Towards association rules

All of this frequent itemset stuff is fine, but we are ultimately on the hunt for association rules, which are much more exciting. Association rules are formed from frequent itemsets, with a few small twists. We are interested in making a statement about the frequent itemsets like this: people who buy vanilla wafers also buy bananas 60% of the time. In order to do so, we need to learn how to calculate a few additional metrics, starting with two we call support and confidence.

Support

If we are looking for frequent itemsets, then we also need a way to express how often we see these sets occurring in baskets, and whether that number qualifies as frequent. If I see {vanilla wafers, bananas} in 90% of baskets, is that considered frequent? What about 50% of baskets? What about 5%? We call this number the support of the itemset. The support is just the number of times we saw that itemset over all the baskets.

To make support more meaningful, and to begin talking about "interestingness," we need to set a minimum support threshold. The minimum support threshold is any percentage between 0-100 that makes sense to our problem domain. If we set the minimum support threshold to 5%, this means that itemsets will only be considered frequent if they are found in at least 5% of all our baskets.

Support for a 2-itemset is typically written using a probability notation, like this:

support(X->Y) = P(XuY)

In other words, we can read this equation as The support of X->Y equals the percentage of baskets that contain both X and Y. Item X could be vanilla wafers and item Y could be bananas in this example. To calculate support of an itemset, we count how many baskets contain both these items, and divide by the total number of baskets. If the support of an itemset exceeds the minimum support threshold, then we can consider the itemset to be potentially interesting.

Confidence

Once we have discovered the frequent itemsets, we can start to consider whether one or more items in the set are directing the purchase of other items. For example, it would be interesting to know that 75% of customers who have vanilla wafers in their basket will also have bananas in that same basket. But, on the other hand, maybe only 1% of customers with bananas in their basket will also buy vanilla wafers. Why? This is because many, many more people buy bananas than buy vanilla wafers. Bananas are common and vanilla wafers are rare. So the direction of the purchasing relationship here is not necessarily symmetrical.

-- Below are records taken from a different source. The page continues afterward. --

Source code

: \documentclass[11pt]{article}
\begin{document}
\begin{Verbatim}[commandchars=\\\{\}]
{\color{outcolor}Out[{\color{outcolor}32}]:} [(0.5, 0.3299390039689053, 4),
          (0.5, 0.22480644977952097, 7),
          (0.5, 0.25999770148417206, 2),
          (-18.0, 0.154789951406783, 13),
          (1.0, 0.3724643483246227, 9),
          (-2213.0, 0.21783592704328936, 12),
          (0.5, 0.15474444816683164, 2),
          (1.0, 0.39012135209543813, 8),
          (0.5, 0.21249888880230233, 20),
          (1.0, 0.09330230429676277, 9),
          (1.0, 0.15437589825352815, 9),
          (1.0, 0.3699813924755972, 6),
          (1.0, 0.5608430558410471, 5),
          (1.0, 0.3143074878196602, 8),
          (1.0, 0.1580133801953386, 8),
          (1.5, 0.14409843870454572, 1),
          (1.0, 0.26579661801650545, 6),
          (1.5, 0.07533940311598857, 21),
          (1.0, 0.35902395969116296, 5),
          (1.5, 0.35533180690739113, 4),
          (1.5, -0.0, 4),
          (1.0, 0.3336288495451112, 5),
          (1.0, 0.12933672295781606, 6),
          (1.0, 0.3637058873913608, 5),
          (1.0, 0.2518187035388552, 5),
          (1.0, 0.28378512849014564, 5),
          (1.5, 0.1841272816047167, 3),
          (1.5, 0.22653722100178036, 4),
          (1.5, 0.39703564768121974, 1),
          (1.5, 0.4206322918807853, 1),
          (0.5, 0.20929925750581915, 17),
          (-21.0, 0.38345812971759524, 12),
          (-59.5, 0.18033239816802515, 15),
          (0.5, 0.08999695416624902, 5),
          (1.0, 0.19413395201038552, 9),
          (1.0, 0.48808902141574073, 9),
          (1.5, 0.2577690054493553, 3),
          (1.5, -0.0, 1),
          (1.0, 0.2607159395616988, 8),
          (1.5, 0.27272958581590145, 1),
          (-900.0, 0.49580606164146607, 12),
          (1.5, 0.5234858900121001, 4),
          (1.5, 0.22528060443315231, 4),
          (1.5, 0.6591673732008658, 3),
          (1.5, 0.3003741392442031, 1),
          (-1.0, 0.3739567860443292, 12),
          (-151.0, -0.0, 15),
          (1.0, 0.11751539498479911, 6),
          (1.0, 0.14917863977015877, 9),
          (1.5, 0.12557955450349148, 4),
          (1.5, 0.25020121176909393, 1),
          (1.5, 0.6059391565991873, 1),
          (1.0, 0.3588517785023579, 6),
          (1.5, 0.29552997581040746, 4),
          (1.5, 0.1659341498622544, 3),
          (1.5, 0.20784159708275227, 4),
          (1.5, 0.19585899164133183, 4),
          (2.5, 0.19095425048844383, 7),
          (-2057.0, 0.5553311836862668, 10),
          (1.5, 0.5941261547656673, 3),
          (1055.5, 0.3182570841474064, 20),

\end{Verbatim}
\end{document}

This brings us to a critical concept called confidence. The confidence of a directional relationship is written like this:

confidence(X->Y) = P(Y|X)

We can read this as the confidence of X leading to Y is the probability of Y given X. Or written differently:

confidence(X->Y) = support(XuY) / support(X)

The confidence of X->Y is just the percentage of baskets that contain both X and Y divided by the percentage of baskets that contain just X.

Once we have both support and confidence, we can begin to extend frequent itemsets into association rules.

Association rules

Now that we know how to determine if an itemset is frequent, and how to set up support and confidence levels, we can make a possible association rule from that frequent itemset.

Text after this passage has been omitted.